MATERIALS PROVIDED Start Marker

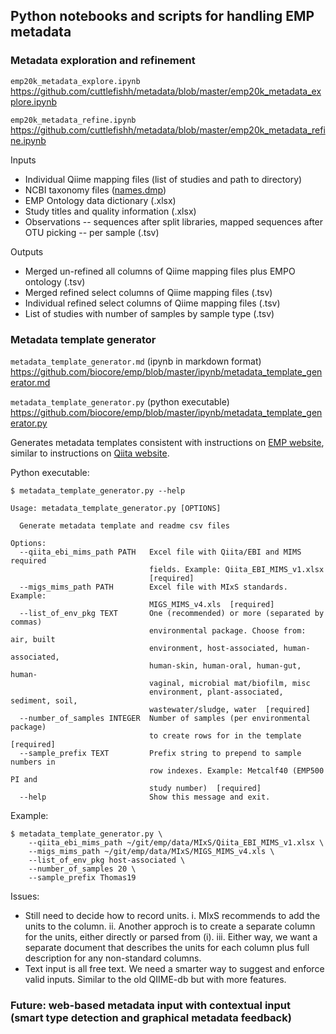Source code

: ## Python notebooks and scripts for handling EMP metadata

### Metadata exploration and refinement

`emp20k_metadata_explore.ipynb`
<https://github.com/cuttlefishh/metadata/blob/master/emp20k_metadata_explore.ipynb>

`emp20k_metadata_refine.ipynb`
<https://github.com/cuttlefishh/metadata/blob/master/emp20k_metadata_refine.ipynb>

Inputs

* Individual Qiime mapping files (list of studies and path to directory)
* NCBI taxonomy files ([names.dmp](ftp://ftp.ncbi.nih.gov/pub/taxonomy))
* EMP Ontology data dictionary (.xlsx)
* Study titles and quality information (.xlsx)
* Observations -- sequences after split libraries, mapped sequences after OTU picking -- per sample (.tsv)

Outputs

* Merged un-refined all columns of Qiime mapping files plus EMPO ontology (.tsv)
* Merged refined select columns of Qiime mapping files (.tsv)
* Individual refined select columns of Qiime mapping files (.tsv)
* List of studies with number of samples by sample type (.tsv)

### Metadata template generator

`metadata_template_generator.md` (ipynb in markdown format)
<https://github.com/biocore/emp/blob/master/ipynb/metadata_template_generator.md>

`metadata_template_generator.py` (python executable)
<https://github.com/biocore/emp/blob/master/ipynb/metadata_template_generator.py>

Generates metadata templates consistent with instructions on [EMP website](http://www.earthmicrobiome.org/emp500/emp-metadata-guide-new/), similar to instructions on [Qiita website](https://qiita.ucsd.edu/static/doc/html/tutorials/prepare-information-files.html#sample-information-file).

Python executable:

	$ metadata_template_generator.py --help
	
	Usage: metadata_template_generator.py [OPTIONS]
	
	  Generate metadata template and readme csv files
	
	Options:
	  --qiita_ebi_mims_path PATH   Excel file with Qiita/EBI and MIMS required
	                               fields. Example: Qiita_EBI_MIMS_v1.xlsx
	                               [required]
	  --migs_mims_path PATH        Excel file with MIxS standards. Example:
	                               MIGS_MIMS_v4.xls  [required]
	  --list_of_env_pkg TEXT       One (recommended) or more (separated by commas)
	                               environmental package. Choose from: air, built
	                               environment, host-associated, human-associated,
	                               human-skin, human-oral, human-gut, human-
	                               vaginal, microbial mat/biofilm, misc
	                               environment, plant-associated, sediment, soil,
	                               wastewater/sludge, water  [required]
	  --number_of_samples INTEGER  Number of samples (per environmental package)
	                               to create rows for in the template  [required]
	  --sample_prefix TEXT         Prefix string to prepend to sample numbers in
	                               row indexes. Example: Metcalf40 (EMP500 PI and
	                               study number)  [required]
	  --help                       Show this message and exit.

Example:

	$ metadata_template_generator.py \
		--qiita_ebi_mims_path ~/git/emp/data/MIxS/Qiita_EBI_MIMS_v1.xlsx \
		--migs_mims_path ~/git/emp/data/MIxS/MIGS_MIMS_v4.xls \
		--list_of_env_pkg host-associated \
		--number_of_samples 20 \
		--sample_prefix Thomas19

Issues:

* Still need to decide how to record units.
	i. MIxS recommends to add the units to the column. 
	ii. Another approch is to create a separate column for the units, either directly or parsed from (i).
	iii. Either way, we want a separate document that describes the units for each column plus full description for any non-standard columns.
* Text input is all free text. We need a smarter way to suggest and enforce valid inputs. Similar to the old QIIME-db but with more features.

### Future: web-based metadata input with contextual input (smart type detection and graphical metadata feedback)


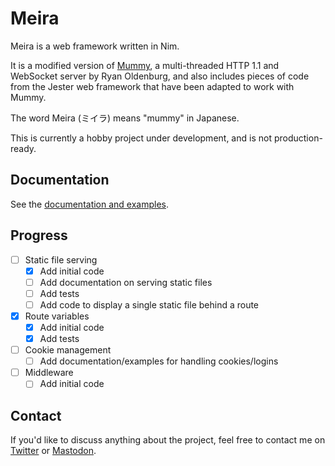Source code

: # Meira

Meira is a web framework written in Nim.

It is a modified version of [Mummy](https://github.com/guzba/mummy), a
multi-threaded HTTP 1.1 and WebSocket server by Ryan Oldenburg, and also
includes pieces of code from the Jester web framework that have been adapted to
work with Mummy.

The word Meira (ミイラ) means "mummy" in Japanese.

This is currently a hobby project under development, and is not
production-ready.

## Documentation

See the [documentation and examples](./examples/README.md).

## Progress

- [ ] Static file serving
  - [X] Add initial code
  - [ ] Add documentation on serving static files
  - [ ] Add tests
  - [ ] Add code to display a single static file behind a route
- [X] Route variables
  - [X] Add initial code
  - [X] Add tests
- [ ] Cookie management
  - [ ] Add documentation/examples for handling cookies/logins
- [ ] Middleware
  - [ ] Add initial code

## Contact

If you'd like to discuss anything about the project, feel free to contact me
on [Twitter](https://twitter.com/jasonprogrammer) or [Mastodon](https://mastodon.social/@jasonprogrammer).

MATERIALS PROVIDED End Marker

TASK REQUIREMENTS: Transcribe exactly, starting at the line with "See the [documentation" and continuing through the last line of the data above; leave out all earlier lines.

WRITTEN ANSWER:
See the [documentation and examples](./examples/README.md).

## Progress

- [ ] Static file serving
  - [X] Add initial code
  - [ ] Add documentation on serving static files
  - [ ] Add tests
  - [ ] Add code to display a single static file behind a route
- [X] Route variables
  - [X] Add initial code
  - [X] Add tests
- [ ] Cookie management
  - [ ] Add documentation/examples for handling cookies/logins
- [ ] Middleware
  - [ ] Add initial code

## Contact

If you'd like to discuss anything about the project, feel free to contact me
on [Twitter](https://twitter.com/jasonprogrammer) or [Mastodon](https://mastodon.social/@jasonprogrammer).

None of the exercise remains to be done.